> **Exercise instructions**
If a line in the data holds the string "only", list it.

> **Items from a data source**
┌──
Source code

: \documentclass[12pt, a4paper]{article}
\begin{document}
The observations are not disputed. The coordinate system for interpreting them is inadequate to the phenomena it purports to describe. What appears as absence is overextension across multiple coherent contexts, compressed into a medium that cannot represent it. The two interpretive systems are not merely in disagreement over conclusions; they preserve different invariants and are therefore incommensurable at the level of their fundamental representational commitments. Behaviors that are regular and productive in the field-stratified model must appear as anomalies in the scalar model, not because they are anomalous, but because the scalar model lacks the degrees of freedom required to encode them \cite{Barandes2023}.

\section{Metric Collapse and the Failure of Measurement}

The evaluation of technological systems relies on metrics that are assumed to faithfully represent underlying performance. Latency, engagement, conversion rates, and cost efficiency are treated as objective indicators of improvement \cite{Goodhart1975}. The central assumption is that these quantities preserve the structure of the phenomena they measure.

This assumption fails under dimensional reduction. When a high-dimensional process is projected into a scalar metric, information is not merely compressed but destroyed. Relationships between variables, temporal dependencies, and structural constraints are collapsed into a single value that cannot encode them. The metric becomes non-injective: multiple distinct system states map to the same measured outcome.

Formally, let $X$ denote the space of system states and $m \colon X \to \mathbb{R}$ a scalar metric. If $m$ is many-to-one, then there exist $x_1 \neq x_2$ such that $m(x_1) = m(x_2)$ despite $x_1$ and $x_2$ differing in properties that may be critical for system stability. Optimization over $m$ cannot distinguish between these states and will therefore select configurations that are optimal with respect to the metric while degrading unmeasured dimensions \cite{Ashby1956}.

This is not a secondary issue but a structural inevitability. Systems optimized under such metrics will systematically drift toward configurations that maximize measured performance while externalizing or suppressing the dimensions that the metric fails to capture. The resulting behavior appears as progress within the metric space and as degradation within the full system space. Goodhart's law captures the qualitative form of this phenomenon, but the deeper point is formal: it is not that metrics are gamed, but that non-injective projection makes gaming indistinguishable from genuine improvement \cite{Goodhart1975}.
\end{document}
└──
┌──
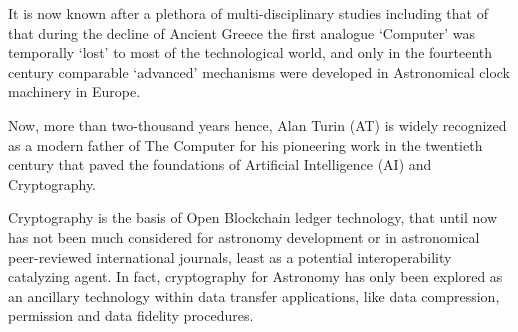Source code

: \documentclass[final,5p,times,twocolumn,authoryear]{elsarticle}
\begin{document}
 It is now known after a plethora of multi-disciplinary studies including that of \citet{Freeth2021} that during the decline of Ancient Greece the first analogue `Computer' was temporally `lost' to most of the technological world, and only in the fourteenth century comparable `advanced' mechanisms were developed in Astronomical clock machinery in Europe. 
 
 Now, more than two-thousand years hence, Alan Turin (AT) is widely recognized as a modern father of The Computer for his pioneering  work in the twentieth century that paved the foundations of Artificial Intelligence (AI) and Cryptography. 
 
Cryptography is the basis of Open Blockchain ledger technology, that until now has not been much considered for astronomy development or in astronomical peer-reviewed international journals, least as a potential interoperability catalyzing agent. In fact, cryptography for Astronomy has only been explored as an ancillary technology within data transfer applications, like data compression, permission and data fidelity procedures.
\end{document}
└──
┌──
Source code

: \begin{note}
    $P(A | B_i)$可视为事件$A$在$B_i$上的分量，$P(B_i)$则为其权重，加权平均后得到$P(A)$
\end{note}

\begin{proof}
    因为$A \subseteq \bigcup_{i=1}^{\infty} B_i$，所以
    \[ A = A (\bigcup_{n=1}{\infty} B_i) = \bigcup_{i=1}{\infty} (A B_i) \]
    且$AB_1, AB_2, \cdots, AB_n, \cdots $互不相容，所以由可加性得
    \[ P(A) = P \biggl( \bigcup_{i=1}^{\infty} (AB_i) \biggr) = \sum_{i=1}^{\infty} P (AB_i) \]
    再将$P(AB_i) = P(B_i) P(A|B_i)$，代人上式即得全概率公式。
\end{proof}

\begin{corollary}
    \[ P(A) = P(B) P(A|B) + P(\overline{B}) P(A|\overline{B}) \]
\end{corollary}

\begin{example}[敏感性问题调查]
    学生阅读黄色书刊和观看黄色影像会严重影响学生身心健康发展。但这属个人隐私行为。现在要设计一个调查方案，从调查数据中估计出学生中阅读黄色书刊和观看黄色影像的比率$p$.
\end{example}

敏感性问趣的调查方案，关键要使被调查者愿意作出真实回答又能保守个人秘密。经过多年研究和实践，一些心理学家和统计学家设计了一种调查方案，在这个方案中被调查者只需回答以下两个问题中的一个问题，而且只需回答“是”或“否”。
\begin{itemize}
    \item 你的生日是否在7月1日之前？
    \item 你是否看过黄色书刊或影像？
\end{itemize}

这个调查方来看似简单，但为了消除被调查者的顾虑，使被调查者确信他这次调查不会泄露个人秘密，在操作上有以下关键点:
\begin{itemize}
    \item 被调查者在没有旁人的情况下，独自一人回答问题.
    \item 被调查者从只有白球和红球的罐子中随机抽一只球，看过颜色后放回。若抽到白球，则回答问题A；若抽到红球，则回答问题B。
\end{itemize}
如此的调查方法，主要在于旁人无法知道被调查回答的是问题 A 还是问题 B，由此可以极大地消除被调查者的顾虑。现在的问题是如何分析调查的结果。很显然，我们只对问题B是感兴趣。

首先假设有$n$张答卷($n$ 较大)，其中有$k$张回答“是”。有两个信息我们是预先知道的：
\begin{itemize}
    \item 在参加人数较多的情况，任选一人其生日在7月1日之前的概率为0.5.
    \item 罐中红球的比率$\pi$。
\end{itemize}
└──
> **Exercise solution**
 It is now known after a plethora of multi-disciplinary studies including that of \citet{Freeth2021} that during the decline of Ancient Greece the first analogue `Computer' was temporally `lost' to most of the technological world, and only in the fourteenth century comparable `advanced' mechanisms were developed in Astronomical clock machinery in Europe. 
Cryptography is the basis of Open Blockchain ledger technology, that until now has not been much considered for astronomy development or in astronomical peer-reviewed international journals, least as a potential interoperability catalyzing agent. In fact, cryptography for Astronomy has only been explored as an ancillary technology within data transfer applications, like data compression, permission and data fidelity procedures.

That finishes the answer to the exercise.